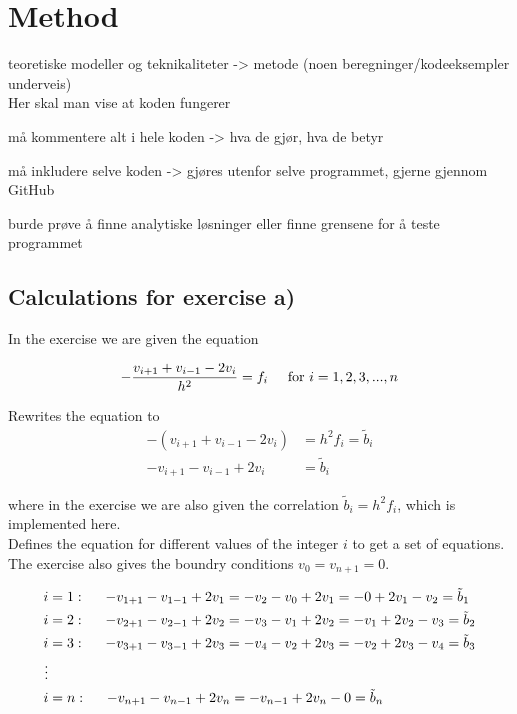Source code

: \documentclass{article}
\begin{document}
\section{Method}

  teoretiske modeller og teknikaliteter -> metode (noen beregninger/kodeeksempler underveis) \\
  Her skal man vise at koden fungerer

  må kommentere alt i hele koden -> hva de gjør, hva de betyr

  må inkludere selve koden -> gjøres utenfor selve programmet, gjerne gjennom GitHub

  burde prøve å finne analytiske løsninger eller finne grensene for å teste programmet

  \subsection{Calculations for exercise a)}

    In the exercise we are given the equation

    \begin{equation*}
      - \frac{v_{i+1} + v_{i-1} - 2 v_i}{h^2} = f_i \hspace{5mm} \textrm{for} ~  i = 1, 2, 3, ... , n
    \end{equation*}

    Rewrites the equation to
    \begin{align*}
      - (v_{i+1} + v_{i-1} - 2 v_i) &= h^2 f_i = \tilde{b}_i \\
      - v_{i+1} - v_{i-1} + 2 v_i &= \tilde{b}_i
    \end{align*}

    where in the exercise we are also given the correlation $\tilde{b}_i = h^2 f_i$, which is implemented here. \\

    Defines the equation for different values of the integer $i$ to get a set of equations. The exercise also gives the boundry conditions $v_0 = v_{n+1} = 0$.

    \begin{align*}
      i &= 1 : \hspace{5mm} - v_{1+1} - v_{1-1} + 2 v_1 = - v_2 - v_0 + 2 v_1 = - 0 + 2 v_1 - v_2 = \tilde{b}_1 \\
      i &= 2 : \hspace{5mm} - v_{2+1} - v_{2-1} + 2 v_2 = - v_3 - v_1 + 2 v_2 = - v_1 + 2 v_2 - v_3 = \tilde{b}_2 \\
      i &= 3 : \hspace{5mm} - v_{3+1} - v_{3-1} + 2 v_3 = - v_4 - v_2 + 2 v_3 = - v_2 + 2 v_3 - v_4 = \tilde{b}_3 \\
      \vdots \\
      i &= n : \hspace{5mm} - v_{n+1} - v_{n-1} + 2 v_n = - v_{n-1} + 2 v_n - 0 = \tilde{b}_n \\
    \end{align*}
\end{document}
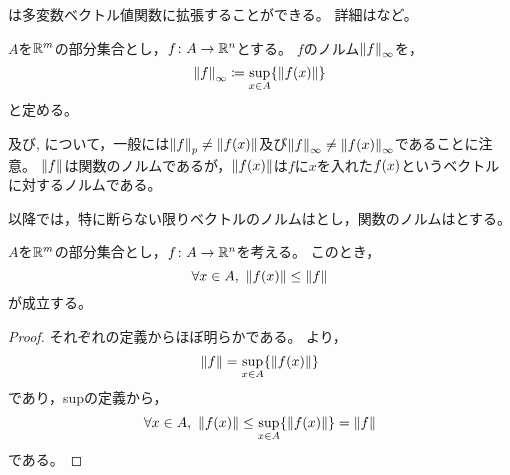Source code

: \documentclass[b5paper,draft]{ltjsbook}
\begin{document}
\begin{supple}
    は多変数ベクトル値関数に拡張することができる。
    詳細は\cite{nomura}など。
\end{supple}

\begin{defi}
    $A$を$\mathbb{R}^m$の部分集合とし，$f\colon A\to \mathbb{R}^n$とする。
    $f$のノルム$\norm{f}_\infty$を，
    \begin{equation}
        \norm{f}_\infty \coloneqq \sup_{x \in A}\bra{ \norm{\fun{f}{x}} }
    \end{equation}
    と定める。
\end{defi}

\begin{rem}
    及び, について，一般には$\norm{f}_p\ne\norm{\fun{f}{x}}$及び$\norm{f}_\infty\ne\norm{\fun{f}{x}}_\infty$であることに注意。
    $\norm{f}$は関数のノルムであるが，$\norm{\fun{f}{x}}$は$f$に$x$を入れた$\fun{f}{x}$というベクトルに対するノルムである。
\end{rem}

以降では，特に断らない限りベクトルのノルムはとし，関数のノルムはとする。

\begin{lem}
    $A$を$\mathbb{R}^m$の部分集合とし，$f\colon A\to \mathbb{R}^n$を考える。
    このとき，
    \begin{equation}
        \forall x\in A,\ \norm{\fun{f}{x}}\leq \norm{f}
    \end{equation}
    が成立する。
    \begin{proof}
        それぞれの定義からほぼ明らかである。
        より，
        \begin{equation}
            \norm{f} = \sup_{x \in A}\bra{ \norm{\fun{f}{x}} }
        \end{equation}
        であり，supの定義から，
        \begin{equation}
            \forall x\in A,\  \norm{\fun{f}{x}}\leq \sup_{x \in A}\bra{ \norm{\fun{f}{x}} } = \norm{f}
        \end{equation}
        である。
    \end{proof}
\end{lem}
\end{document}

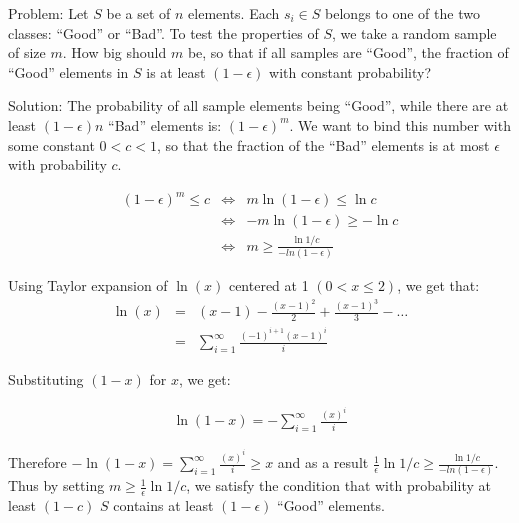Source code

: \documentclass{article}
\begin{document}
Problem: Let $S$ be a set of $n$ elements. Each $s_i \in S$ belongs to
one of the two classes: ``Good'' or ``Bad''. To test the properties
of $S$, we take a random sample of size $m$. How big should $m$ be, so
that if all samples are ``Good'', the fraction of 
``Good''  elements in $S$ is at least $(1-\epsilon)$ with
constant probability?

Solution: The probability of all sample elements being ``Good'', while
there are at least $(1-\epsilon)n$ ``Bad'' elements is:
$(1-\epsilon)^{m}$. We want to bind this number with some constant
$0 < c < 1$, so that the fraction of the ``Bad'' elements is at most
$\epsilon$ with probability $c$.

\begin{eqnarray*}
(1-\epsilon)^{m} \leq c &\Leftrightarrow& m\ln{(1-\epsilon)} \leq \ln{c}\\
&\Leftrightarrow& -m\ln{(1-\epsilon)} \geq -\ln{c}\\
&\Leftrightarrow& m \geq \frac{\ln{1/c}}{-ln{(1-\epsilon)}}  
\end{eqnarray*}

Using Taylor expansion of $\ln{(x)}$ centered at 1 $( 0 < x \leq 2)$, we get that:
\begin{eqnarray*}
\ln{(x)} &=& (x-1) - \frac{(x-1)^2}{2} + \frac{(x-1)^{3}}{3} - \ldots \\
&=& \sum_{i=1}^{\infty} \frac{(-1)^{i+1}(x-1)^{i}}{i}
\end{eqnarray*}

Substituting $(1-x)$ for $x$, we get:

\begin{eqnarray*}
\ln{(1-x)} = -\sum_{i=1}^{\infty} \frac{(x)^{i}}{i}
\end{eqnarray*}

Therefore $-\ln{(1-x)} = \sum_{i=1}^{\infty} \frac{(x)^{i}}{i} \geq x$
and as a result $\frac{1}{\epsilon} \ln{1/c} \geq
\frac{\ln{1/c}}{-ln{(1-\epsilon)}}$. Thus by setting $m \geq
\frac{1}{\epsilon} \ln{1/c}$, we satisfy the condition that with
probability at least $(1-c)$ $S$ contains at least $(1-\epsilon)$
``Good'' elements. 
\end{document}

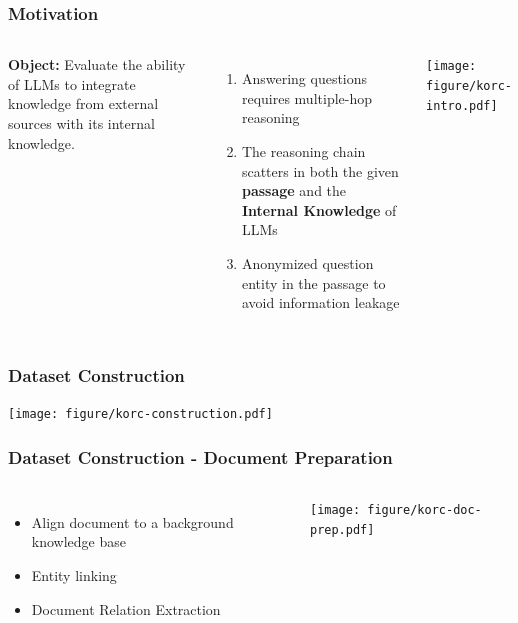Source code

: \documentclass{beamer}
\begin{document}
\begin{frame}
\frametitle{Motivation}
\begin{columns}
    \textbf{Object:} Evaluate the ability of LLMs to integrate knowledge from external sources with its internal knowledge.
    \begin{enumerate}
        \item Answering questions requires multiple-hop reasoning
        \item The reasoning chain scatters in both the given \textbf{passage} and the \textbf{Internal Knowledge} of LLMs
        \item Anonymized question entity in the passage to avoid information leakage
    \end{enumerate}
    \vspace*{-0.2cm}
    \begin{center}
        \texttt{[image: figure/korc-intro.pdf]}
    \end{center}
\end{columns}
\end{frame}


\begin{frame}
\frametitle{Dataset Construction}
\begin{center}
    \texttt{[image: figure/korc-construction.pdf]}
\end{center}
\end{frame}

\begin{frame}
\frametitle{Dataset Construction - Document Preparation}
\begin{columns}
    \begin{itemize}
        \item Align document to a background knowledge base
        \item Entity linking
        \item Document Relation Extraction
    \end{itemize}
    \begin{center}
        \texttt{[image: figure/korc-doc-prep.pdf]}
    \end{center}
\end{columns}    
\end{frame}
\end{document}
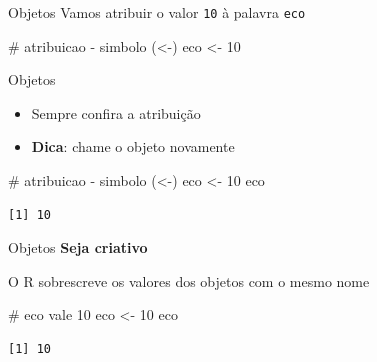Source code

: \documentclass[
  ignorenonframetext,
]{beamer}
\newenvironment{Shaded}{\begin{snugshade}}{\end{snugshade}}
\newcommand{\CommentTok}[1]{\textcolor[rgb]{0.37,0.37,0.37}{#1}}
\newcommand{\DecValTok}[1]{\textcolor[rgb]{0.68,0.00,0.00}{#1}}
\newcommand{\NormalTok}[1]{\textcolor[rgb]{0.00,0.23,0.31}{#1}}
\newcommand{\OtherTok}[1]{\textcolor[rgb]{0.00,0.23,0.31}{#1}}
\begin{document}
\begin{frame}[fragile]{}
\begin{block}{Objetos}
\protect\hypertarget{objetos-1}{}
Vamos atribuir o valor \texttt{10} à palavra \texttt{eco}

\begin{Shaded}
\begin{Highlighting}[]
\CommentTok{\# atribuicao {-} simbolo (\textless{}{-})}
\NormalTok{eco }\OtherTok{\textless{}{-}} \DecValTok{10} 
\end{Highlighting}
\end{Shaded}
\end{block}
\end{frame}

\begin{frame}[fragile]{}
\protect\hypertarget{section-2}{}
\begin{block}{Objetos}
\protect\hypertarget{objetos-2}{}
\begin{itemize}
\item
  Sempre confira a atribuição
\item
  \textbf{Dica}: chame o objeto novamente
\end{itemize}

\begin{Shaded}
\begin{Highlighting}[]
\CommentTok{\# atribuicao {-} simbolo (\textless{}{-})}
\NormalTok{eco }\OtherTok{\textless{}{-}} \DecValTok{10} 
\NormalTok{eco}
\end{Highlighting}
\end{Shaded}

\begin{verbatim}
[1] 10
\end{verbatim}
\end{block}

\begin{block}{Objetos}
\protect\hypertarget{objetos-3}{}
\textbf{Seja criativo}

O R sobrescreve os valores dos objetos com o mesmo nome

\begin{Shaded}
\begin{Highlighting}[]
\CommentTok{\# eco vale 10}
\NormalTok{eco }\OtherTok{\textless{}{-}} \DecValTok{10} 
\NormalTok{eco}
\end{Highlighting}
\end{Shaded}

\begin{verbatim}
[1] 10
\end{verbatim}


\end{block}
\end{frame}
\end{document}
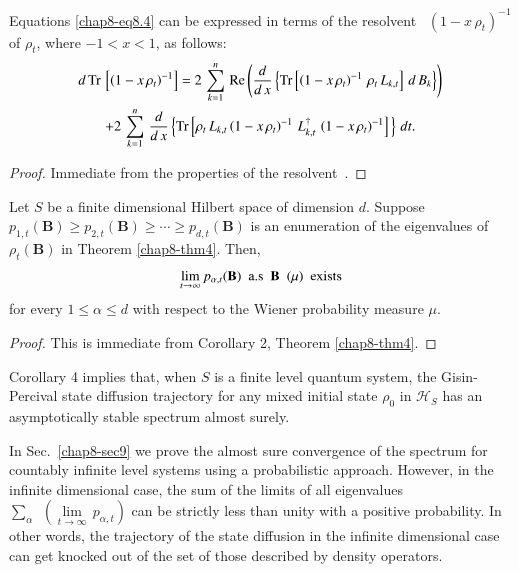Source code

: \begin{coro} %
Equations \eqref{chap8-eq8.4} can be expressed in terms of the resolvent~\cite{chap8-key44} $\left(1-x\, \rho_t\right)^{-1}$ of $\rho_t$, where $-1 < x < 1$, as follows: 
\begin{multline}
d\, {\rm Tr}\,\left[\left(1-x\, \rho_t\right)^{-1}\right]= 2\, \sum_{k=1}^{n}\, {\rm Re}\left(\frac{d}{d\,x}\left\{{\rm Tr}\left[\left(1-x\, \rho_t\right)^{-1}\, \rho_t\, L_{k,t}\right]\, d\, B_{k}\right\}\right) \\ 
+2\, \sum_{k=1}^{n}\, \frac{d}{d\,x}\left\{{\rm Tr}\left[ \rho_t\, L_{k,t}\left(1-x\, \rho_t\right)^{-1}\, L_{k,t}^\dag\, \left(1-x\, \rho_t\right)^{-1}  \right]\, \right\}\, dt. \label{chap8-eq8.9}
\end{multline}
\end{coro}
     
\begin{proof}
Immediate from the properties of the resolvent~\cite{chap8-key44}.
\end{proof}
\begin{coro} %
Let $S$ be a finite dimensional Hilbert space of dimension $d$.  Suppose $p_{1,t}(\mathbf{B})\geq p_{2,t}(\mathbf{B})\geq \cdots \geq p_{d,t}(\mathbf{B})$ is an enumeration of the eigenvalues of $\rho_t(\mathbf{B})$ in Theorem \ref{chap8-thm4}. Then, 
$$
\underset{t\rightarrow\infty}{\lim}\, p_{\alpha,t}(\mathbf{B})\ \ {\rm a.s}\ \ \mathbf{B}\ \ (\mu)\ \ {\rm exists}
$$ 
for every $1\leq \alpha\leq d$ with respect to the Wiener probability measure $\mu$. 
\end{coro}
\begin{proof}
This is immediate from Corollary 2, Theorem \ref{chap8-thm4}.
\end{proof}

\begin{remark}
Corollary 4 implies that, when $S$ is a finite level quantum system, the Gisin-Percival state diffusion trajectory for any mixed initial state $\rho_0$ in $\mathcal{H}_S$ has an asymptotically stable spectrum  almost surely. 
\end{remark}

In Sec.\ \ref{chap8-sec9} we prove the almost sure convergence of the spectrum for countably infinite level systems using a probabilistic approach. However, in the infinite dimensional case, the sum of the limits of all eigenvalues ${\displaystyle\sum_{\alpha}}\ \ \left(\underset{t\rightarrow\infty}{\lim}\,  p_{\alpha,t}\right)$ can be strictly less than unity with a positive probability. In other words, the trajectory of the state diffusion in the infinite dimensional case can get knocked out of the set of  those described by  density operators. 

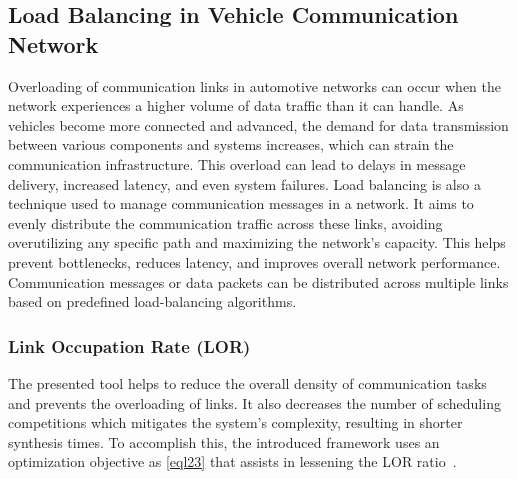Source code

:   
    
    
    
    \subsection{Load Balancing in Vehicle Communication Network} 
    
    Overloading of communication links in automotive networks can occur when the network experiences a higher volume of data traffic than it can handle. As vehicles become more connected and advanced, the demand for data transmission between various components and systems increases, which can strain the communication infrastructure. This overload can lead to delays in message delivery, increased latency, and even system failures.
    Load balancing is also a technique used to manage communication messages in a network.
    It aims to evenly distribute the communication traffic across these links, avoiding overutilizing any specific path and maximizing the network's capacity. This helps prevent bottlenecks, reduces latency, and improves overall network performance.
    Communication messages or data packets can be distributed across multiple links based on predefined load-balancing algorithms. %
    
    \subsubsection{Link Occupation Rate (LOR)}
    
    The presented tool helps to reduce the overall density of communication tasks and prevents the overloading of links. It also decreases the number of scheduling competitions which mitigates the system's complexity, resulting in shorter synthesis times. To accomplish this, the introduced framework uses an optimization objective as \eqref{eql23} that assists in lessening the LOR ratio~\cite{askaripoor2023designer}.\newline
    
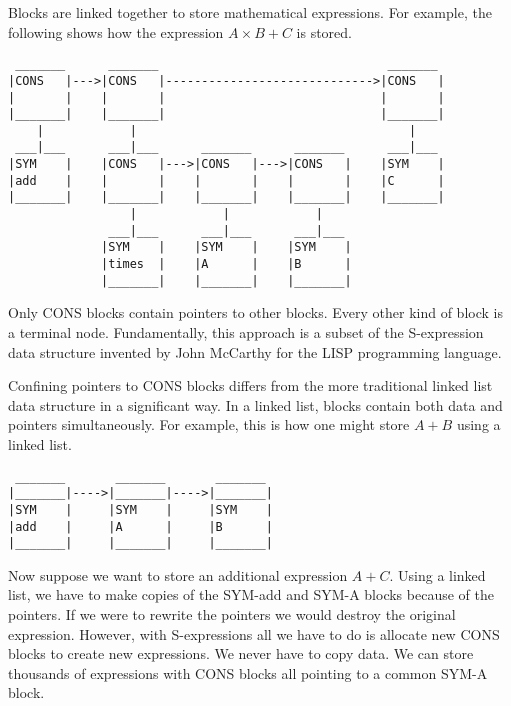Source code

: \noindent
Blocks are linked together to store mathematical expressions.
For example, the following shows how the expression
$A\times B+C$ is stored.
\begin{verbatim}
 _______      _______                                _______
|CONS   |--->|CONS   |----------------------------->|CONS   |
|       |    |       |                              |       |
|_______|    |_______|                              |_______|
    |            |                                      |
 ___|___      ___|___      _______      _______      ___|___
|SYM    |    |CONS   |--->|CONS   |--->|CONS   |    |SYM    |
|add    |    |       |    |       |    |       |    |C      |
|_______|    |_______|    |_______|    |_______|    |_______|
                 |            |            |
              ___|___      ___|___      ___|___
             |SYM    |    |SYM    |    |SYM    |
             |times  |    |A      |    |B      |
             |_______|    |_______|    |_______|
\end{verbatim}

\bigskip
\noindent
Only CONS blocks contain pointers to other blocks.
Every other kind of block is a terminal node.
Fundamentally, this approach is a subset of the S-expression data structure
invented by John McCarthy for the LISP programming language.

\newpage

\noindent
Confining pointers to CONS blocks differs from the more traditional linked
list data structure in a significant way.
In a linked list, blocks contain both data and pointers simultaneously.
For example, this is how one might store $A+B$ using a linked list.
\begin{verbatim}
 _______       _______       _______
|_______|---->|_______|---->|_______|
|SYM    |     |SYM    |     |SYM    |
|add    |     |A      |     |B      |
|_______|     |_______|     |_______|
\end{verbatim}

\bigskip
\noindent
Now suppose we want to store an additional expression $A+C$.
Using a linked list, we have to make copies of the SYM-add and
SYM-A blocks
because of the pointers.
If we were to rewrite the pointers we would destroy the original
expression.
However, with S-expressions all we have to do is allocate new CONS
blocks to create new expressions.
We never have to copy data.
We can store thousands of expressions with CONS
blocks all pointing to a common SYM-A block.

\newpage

※

What is being asked: Across the whole listing above, find every line with the string "exercise" and copy it.

Problem solution:
  \subsection{Calculations for exercise a)}
    In the exercise we are given the equation
    where in the exercise we are also given the correlation $\tilde{b}_i = h^2 f_i$, which is implemented here. \\
    Defines the equation for different values of the integer $i$ to get a set of equations. The exercise also gives the boundry conditions $v_0 = v_{n+1} = 0$.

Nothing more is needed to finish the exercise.